Brief
In the entries that follow, find each line with the word "나타냅니다" and copy it.

[Data]

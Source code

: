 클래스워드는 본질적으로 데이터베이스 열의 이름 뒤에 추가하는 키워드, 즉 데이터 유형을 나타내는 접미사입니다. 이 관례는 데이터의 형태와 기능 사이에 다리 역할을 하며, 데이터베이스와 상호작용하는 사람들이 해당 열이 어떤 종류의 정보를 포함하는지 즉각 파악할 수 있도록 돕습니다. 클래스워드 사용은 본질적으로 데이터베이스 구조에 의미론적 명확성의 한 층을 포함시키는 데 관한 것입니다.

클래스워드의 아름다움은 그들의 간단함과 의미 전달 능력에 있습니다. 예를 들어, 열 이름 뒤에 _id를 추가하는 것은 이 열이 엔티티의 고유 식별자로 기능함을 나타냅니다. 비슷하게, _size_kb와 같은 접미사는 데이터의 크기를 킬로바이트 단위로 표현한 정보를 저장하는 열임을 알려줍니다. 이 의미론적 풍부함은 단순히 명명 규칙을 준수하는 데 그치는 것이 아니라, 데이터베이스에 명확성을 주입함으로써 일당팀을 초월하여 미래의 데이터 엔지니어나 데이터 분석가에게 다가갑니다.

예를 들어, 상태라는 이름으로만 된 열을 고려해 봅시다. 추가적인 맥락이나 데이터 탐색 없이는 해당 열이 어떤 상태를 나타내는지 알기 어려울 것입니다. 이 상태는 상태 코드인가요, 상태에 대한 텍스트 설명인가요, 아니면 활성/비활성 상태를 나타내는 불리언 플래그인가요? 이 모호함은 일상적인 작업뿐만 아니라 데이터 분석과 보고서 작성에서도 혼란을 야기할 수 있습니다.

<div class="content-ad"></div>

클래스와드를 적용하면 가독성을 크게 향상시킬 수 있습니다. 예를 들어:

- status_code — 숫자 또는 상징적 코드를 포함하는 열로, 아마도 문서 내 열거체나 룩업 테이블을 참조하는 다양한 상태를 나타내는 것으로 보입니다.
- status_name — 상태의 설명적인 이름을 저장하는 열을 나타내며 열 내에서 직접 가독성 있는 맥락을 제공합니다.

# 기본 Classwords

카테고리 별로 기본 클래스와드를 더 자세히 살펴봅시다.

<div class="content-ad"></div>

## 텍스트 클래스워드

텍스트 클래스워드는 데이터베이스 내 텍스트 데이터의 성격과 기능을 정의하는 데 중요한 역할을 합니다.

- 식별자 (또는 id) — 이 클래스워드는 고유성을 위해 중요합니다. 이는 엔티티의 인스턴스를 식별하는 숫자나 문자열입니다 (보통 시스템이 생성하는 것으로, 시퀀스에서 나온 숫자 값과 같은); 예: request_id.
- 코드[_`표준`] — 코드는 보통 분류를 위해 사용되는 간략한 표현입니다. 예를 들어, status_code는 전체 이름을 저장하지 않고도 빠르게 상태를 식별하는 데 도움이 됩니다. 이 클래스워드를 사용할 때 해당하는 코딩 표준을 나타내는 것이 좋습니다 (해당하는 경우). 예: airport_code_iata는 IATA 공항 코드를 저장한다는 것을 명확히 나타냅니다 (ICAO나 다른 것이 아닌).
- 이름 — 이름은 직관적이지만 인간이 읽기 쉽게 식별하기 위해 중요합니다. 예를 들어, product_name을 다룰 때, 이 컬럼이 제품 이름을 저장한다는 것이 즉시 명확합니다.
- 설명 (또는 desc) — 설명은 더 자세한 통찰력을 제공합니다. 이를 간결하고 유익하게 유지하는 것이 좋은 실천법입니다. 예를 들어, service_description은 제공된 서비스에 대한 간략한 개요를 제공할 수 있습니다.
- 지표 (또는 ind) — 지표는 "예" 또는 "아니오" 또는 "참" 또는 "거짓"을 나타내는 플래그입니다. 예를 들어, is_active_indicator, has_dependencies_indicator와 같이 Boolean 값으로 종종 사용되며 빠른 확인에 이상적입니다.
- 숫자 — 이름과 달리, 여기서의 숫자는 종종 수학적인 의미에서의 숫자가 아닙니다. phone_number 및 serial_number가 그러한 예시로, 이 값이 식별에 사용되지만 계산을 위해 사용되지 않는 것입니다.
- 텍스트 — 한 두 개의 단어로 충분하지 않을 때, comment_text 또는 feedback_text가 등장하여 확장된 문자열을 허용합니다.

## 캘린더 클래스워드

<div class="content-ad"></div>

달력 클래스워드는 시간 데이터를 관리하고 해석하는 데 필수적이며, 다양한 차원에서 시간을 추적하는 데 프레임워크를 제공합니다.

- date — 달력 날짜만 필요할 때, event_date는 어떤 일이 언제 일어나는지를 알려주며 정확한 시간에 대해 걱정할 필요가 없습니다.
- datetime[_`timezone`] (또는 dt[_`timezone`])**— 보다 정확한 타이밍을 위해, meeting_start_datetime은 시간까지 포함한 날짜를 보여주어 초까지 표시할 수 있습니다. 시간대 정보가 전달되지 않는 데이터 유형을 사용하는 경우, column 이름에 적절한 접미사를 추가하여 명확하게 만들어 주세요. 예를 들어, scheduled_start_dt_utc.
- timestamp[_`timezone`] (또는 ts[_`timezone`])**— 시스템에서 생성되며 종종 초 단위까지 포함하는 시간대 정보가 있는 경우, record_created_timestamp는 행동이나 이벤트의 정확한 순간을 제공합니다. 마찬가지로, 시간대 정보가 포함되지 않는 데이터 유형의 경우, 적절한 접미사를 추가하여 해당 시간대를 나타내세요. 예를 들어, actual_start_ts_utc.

[/Data]

Result for this exercise
클래스워드의 아름다움은 그들의 간단함과 의미 전달 능력에 있습니다. 예를 들어, 열 이름 뒤에 _id를 추가하는 것은 이 열이 엔티티의 고유 식별자로 기능함을 나타냅니다. 비슷하게, _size_kb와 같은 접미사는 데이터의 크기를 킬로바이트 단위로 표현한 정보를 저장하는 열임을 알려줍니다. 이 의미론적 풍부함은 단순히 명명 규칙을 준수하는 데 그치는 것이 아니라, 데이터베이스에 명확성을 주입함으로써 일당팀을 초월하여 미래의 데이터 엔지니어나 데이터 분석가에게 다가갑니다.
- 코드[_`표준`] — 코드는 보통 분류를 위해 사용되는 간략한 표현입니다. 예를 들어, status_code는 전체 이름을 저장하지 않고도 빠르게 상태를 식별하는 데 도움이 됩니다. 이 클래스워드를 사용할 때 해당하는 코딩 표준을 나타내는 것이 좋습니다 (해당하는 경우). 예: airport_code_iata는 IATA 공항 코드를 저장한다는 것을 명확히 나타냅니다 (ICAO나 다른 것이 아닌).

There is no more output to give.